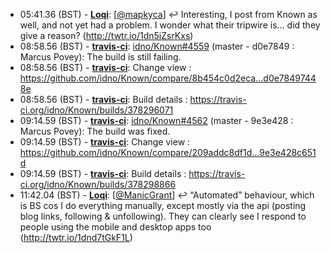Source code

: * <a id="05:41.36">05:41.36 (BST)</a> - __[Loqi](https://github.com/Loqi)__: [<a href="https://twitter.com/mapkyca">@mapkyca</a>] ↩️ Interesting, I post from Known as well, and not yet had a problem. I wonder what their tripwire is... did they give a reason? (http://twtr.io/1dn5iZsrKxs)
* <a id="08:58.56">08:58.56 (BST)</a> - __[travis-ci](https://github.com/travis-ci)__: <a href="https://github.com/idno/Known/issues/4559">idno/Known#4559</a> (master - d0e7849 : Marcus Povey): The build is still failing.
* <a id="08:58.56">08:58.56 (BST)</a> - __[travis-ci](https://github.com/travis-ci)__: Change view : https://github.com/idno/Known/compare/8b454c0d2eca...d0e78497448e
* <a id="08:58.56">08:58.56 (BST)</a> - __[travis-ci](https://github.com/travis-ci)__: Build details : https://travis-ci.org/idno/Known/builds/378296071
* <a id="09:14.59">09:14.59 (BST)</a> - __[travis-ci](https://github.com/travis-ci)__: <a href="https://github.com/idno/Known/issues/4562">idno/Known#4562</a> (master - 9e3e428 : Marcus Povey): The build was fixed.
* <a id="09:14.59">09:14.59 (BST)</a> - __[travis-ci](https://github.com/travis-ci)__: Change view : https://github.com/idno/Known/compare/209addc8df1d...9e3e428c651d
* <a id="09:14.59">09:14.59 (BST)</a> - __[travis-ci](https://github.com/travis-ci)__: Build details : https://travis-ci.org/idno/Known/builds/378298866
* <a id="11:42.04">11:42.04 (BST)</a> - __[Loqi](https://github.com/Loqi)__: [<a href="https://twitter.com/ManicGrant">@ManicGrant</a>] ↩️ “Automated” behaviour, which is BS cos I do everything manually, except mostly via the api (posting blog links, following & unfollowing). They can clearly see I respond to people using the mobile and desktop apps too (http://twtr.io/1dnd7tGkF1L)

# # # #

• _Task item_
Print out all the material word for word but exclude any images.

• _Solution to this problem_
Source code

: * <a id="05:41.36">05:41.36 (BST)</a> - __[Loqi](https://github.com/Loqi)__: [<a href="https://twitter.com/mapkyca">@mapkyca</a>] ↩️ Interesting, I post from Known as well, and not yet had a problem. I wonder what their tripwire is... did they give a reason? (http://twtr.io/1dn5iZsrKxs)
* <a id="08:58.56">08:58.56 (BST)</a> - __[travis-ci](https://github.com/travis-ci)__: <a href="https://github.com/idno/Known/issues/4559">idno/Known#4559</a> (master - d0e7849 : Marcus Povey): The build is still failing.
* <a id="08:58.56">08:58.56 (BST)</a> - __[travis-ci](https://github.com/travis-ci)__: Change view : https://github.com/idno/Known/compare/8b454c0d2eca...d0e78497448e
* <a id="08:58.56">08:58.56 (BST)</a> - __[travis-ci](https://github.com/travis-ci)__: Build details : https://travis-ci.org/idno/Known/builds/378296071
* <a id="09:14.59">09:14.59 (BST)</a> - __[travis-ci](https://github.com/travis-ci)__: <a href="https://github.com/idno/Known/issues/4562">idno/Known#4562</a> (master - 9e3e428 : Marcus Povey): The build was fixed.
* <a id="09:14.59">09:14.59 (BST)</a> - __[travis-ci](https://github.com/travis-ci)__: Change view : https://github.com/idno/Known/compare/209addc8df1d...9e3e428c651d
* <a id="09:14.59">09:14.59 (BST)</a> - __[travis-ci](https://github.com/travis-ci)__: Build details : https://travis-ci.org/idno/Known/builds/378298866
* <a id="11:42.04">11:42.04 (BST)</a> - __[Loqi](https://github.com/Loqi)__: [<a href="https://twitter.com/ManicGrant">@ManicGrant</a>] ↩️ “Automated” behaviour, which is BS cos I do everything manually, except mostly via the api (posting blog links, following & unfollowing). They can clearly see I respond to people using the mobile and desktop apps too (http://twtr.io/1dnd7tGkF1L)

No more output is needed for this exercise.